I am struggling a little bit with the role of gamma in policy gradient algorithms like Vanilla Policy Gradient or PPO.
Most of the derivations of the policy gradient theorem that I read, assume no discounting (gamma = 1) either in the episodic case where this is no problem but also for the continuing case. In the continuing case, they reformulate the value function as the average reward.
In my understanding, the implementation here on rllib follows the derivation of the policy gradient theorem with no discounting. That means that the objective that the algorithm is maximizing is the undiscounted sum of rewards (or average reward in the continuing case) even if gamma < 1 is used to calculate the advantage A.

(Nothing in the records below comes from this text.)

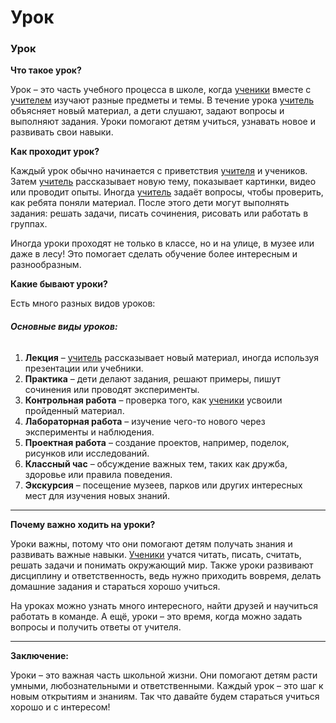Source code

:# Урок

### Урок

**Что такое урок?**

Урок – это часть учебного процесса в школе, когда [ученики](Ученик.md) вместе с [учителем](Учитель.md) изучают разные предметы и темы. В течение урока [учитель](Учитель.md) объясняет новый материал, а дети слушают, задают вопросы и выполняют задания. Уроки помогают детям учиться, узнавать новое и развивать свои навыки.

**Как проходит урок?**

Каждый урок обычно начинается с приветствия [учителя](Учитель.md) и учеников. Затем [учитель](Учитель.md) рассказывает новую тему, показывает картинки, видео или проводит опыты. Иногда [учитель](Учитель.md) задаёт вопросы, чтобы проверить, как ребята поняли материал. После этого дети могут выполнять задания: решать задачи, писать сочинения, рисовать или работать в группах.

Иногда уроки проходят не только в классе, но и на улице, в музее или даже в лесу! Это помогает сделать обучение более интересным и разнообразным.

**Какие бывают уроки?**

Есть много разных видов уроков:

###### **Основные виды уроков:**

1. **Лекция** – [учитель](Учитель.md) рассказывает новый материал, иногда используя презентации или учебники.
2. **Практика** – дети делают задания, решают примеры, пишут сочинения или проводят эксперименты.
3. **Контрольная работа** – проверка того, как [ученики](Ученик.md) усвоили пройденный материал.
4. **Лабораторная работа** – изучение чего-то нового через эксперименты и наблюдения.
5. **Проектная работа** – создание проектов, например, поделок, рисунков или исследований.
6. **Классный час** – обсуждение важных тем, таких как дружба, здоровье или правила поведения.
7. **Экскурсия** – посещение музеев, парков или других интересных мест для изучения новых знаний.

---

**Почему важно ходить на уроки?**

Уроки важны, потому что они помогают детям получать знания и развивать важные навыки. [Ученики](Ученик.md) учатся читать, писать, считать, решать задачи и понимать окружающий мир. Также уроки развивают дисциплину и ответственность, ведь нужно приходить вовремя, делать домашние задания и стараться хорошо учиться.

На уроках можно узнать много интересного, найти друзей и научиться работать в команде. А ещё, уроки – это время, когда можно задать вопросы и получить ответы от учителя.

---

**Заключение:**

Уроки – это важная часть школьной жизни. Они помогают детям расти умными, любознательными и ответственными. Каждый урок – это шаг к новым открытиям и знаниям. Так что давайте будем стараться учиться хорошо и с интересом!
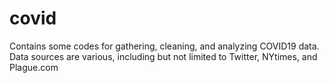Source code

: # covid
Contains some codes for gathering, cleaning, and analyzing COVID19 data.  Data sources are various, including but not limited to Twitter, NYtimes, and Plague.com
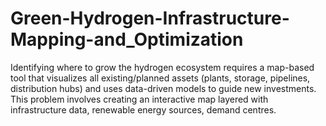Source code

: # Green-Hydrogen-Infrastructure-Mapping-and_Optimization
Identifying where to grow the hydrogen ecosystem requires a map-based tool that visualizes all existing/planned assets (plants, storage, pipelines, distribution hubs) and uses data-driven models to guide new investments. This problem involves creating an interactive map layered with infrastructure data, renewable energy sources, demand centres.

# Calculate the vanilla PG loss based on: # L = -E[ log(pi(a|s)) * A] log_probs = action_dist.logp(train_batch[SampleBatch.ACTIONS]) # Save the loss in the policy object for the stats_fn below. policy.pi_err = -torch.mean( log_probs * train_batch[Postprocessing.ADVANTAGES])
In my understanding gamma is then not a part of the problem specification but a parameter to adjust a bias-variance trade-off as Schulman writes in his HIGH-DIMENSIONAL CONTINUOUS CONTROL USING GENERALIZED ADVANTAGE ESTIMATION paper.
Is that right? Or what do I understand wrong? Any help is highly appreciated.